Originally posted on tableforonetravel.com:
“I’ve been in South America for six months and I still cannot speak Spanish. How is this even possible? One of my main reasons for visiting this continent was to learn the language to a good level. However, I’m still not even close. And, in true Sophie-style, I am FULL of excuses as to why it’s not my fault:
- I’ve been backpacking so it’s been hard to find the time.
- I’m working while I travel so that has to take priority.
- I’ve been surrounded by English speaking people so I haven’t really needed to learn.
- I’m English and we aren’t good language learners.
- It’s harder to learn a language when you’re older.
All of this, of course, is complete crap. The real reason for my incompetence is that I really hate learning Spanish. It’s frustrating, hard and a little bit boring. I also feel very embarrassed about my language skills whenever I’m around Spanish speakers (which, in Colombia, is all the bloody time). So I shy away from speaking. I dislike it so much that even when I semi-commit to learning via a new app/podcast/dictionary, I constantly avoid it in favour of watching Netflix, napping, and pretty much anything else I can think of to dodge Spanish hell for just one more day.
Obviously I’ve picked up some of the basics. I’m fairly good in restaurants, and you should see me shine in a bus station. I’m also practically fluent when I’m drunk in a taxi on my way home from a night out. Ask any Colombian cab driver and they’ll tell you that I can talk solidly for 20 minutes on any subject without pausing for breath.
I haven’t always been so anti-Spanish though, and when I first arrived in South America last year I was full of excitement at the prospect of becoming the best person at the language. I took a week of lessons to make this happen (hence my restaurant/bus station skills), and rambled excitedly in this blog post about how eager I was to learn the local lingo. But, after my lessons were finished I put a complete stop to my quest for language and fell straight back into my default of telling people “yo no hablo Español”.

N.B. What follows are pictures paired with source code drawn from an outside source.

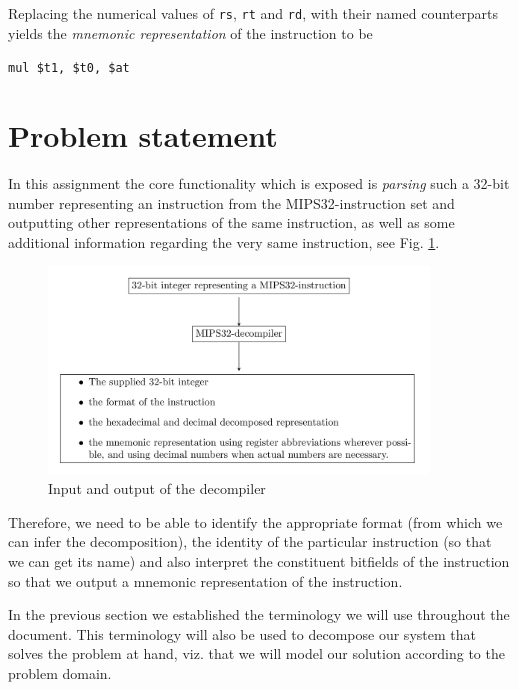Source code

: \documentclass[a4paper]{article}
\begin{document}
Replacing the numerical values of \texttt{rs}, \texttt{rt} and
\texttt{rd}, with their named counterparts yields the \emph{mnemonic
representation} of the instruction to be

\begin{center}
  \texttt{mul \$t1, \$t0, \$at}
\end{center}

\section{Problem statement}\label{section:problem-statement}

In this assignment the core functionality which is exposed is
\emph{parsing} such a 32-bit number representing an instruction from
the MIPS32-instruction set and outputting other representations of the
same instruction, as well as some additional information regarding the
very same instruction, see Fig. \ref{fig:mips32-decompiler}.

\begin{figure}[H]
  \centering
  \includegraphics[width=0.9\textwidth]{figures/mips32-decompiler.png}
  \caption{Input and output of the decompiler}
  \label{fig:mips32-decompiler}
\end{figure}

Therefore, we need to be able to identify the appropriate format (from
which we can infer the decomposition), the identity of the particular
instruction (so that we can get its name) and also interpret the
constituent bitfields of the instruction so that we output a mnemonic
representation of the instruction.

In the previous section we established the terminology we will use
throughout the document. This terminology will also be used to
decompose our system that solves the problem at hand, viz. that
we will model our solution according to the problem domain.
\end{document}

To avoid any language shame, I have been using a few cunning tricks on my travels. So far on this trip, I’ve exclusively stuck to the ‘gringo trail’ to ensure that I mainly encountered other English speakers. And when I’ve met local people for friendship/dates/whatever, I’ve always targeted those with a good knowledge of my mother tongue. It’s my tried and tested survival method and I’ve been sticking to it. Until now.
Arriving in Medellín
Having settled in Medellín, it’s quickly becoming clear that my Spanglish simply won’t cut it. Everybody here seems to speak brilliant Spanish, no matter where they’re from. My housemates, friends and work contacts are all fluent, which leaves me with a blank look on my face every time I attempt to engage in a group conversation. I went out at the weekend with a group of friends comprising of Colombians, Americans, French and English, and everyone at our table spoke perfect Español apart from little old me. I had no idea what anyone was saying. So I just faked it by laughing when everyone else did, or by picking out a word that I recognised in a sentence and making up what I thought they were talking about. Fun.
But, do I try and do anything about what is currently my biggest annoyance in life? No, I do not. Instead of putting in more effort to learn, I just tell little white lies to hide my incompetency. When people ask me how long I’ve been here for, I pretend that I think they mean Medellín and tell them, “oh, just one month”. It’s a lot less embarrassing than telling them the truth, which is that I’ve been here for over half a year and know about 30 Spanish words.
Ah well, as long as I can order cerveza and papas fritas, what more do I really need?”